PROBLEM DESCRIPTION:
From the listing below, reproduce word for word the part that opens with the line containing "the frozen encoder in" and closes with the line containing "single model in"; reproduce nothing else.

PROVIDED MATERIAL:
[Start of Attachment]
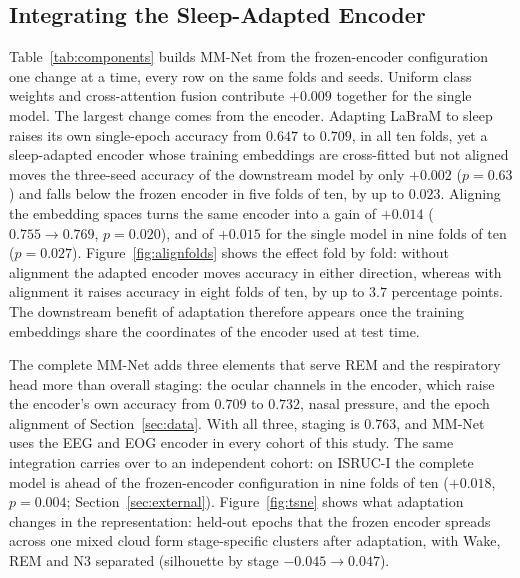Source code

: \documentclass[a4paper,fleqn]{cas-sc}
\newcommand{\mmAcc}{0.763}
\begin{document}
\subsection{Integrating the Sleep-Adapted Encoder}
\label{sec:integration}
Table~\ref{tab:components} builds MM-Net from the frozen-encoder configuration one change at a
time, every row on the same folds and seeds. Uniform class weights and cross-attention fusion
contribute $+0.009$ together for the single model. The largest change comes from the encoder.
Adapting LaBraM to sleep raises its own single-epoch accuracy from $0.647$ to $0.709$, in all ten
folds, yet a sleep-adapted encoder whose training embeddings are cross-fitted but not aligned
moves the three-seed accuracy of the downstream model by only $+0.002$ ($p=0.63$) and falls below
the frozen encoder in five folds of ten, by up to $0.023$. Aligning the embedding spaces
turns the same encoder into a gain of $+0.014$ ($0.755\rightarrow0.769$, $p=0.020$), and of
$+0.015$ for the single model in nine folds of ten ($p=0.027$). Figure~\ref{fig:alignfolds} shows
the effect fold by fold: without alignment the adapted encoder moves accuracy in either direction,
whereas with alignment it raises accuracy in eight folds of ten, by up to $3.7$ percentage
points. The downstream benefit of adaptation therefore appears once the training embeddings share
the coordinates of the encoder used at test time.

The complete MM-Net adds three elements that serve REM and the respiratory head more than overall
staging: the ocular channels in the encoder, which raise the encoder's own accuracy from $0.709$
to $0.732$, nasal pressure, and the epoch alignment of Section~\ref{sec:data}. With all three,
staging is $\mmAcc$, and MM-Net uses the EEG and EOG encoder in every cohort of this study. The same integration carries over to an independent cohort: on ISRUC-I the complete model
is ahead of the frozen-encoder configuration in nine folds of ten ($+0.018$, $p=0.004$;
Section~\ref{sec:external}). Figure~\ref{fig:tsne} shows what adaptation changes in the
representation: held-out epochs that the frozen encoder spreads across one mixed cloud form
stage-specific clusters after adaptation, with Wake, REM and N3 separated (silhouette by stage
$-0.045\rightarrow0.047$).
\end{document}
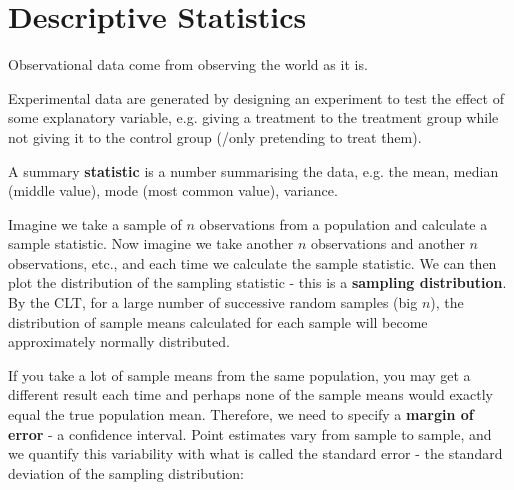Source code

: \section{Descriptive Statistics}

\begin{paracol}{2}

\begin{center}
\end{center}

\switchcolumn

Observational data come from observing the world as it is.

Experimental data are generated by designing an experiment to test the effect of some explanatory variable, e.g. giving a treatment to the treatment group while not giving it to the control group (/only pretending to treat them).

A summary \textbf{statistic} is a number summarising the data, e.g. the mean, median (middle value), mode (most common value), variance.

\end{paracol}

Imagine we take a sample of $n$ observations from a population and calculate a sample statistic. Now imagine we take another $n$ observations and another $n$ observations, etc., and each time we calculate the sample statistic. We can then plot the distribution of the sampling statistic - this is a \textbf{sampling distribution}. By the CLT, for a large number of successive random samples (big $n$), the distribution of sample means calculated for each sample will become approximately normally distributed.

If you take a lot of sample means from the same population, you may get a different result each time and perhaps none of the sample means would exactly equal the true population mean. Therefore, we need to specify a \textbf{margin of error} - a confidence interval. Point estimates vary from sample to sample, and we quantify this variability with what is called the standard error - the standard deviation of the sampling distribution:

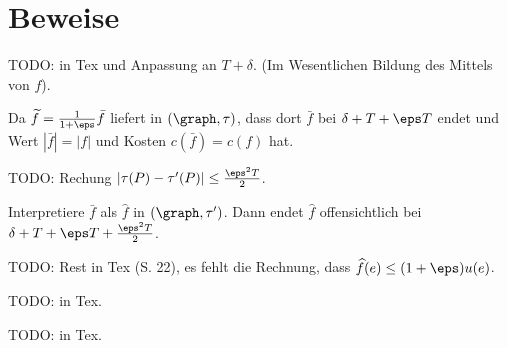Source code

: \section{Beweise}

\begin{standaloneProof}
    TODO: in Tex und Anpassung an $T + \delta$.
    (Im Wesentlichen Bildung des Mittels von $f$).
\end{standaloneProof}

\begin{standaloneProof}
    Da $\widetilde{f} = \frac{1}{1 + \eps} \bar{f}$ liefert 
    in $(\graph, \tau)$, dass dort $\bar{f}$ bei $\delta + T + \eps T$ endet
    und Wert $|\bar{f}| = |f|$ und Kosten $c(\bar{f}) = c(f)$ hat.

    TODO: Rechung $|\tau(P) - \tau'(P)| \leq \frac{\eps^2T}{2}$.

    Interpretiere $\bar{f}$ als $\widehat{f}$ in $(\graph, \tau')$. Dann endet
    $\widehat{f}$ offensichtlich bei $\delta + T + \eps T + \frac{\eps^2T}{2}$.

    TODO: Rest in Tex (S. 22), es fehlt die Rechnung, dass
        $\widehat{f}(e) \leq (1+\eps)u(e)$.
\end{standaloneProof}

\begin{standaloneProof}
    TODO: in Tex.
\end{standaloneProof}

\begin{standaloneProof}
    TODO: in Tex.
\end{standaloneProof}

\endinput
[End of Attachment]
EXERCISE ANSWER:
the frozen encoder in five folds of ten, by up to $0.023$. Aligning the embedding spaces
turns the same encoder into a gain of $+0.014$ ($0.755\rightarrow0.769$, $p=0.020$), and of
$+0.015$ for the single model in nine folds of ten ($p=0.027$). Figure~\ref{fig:alignfolds} shows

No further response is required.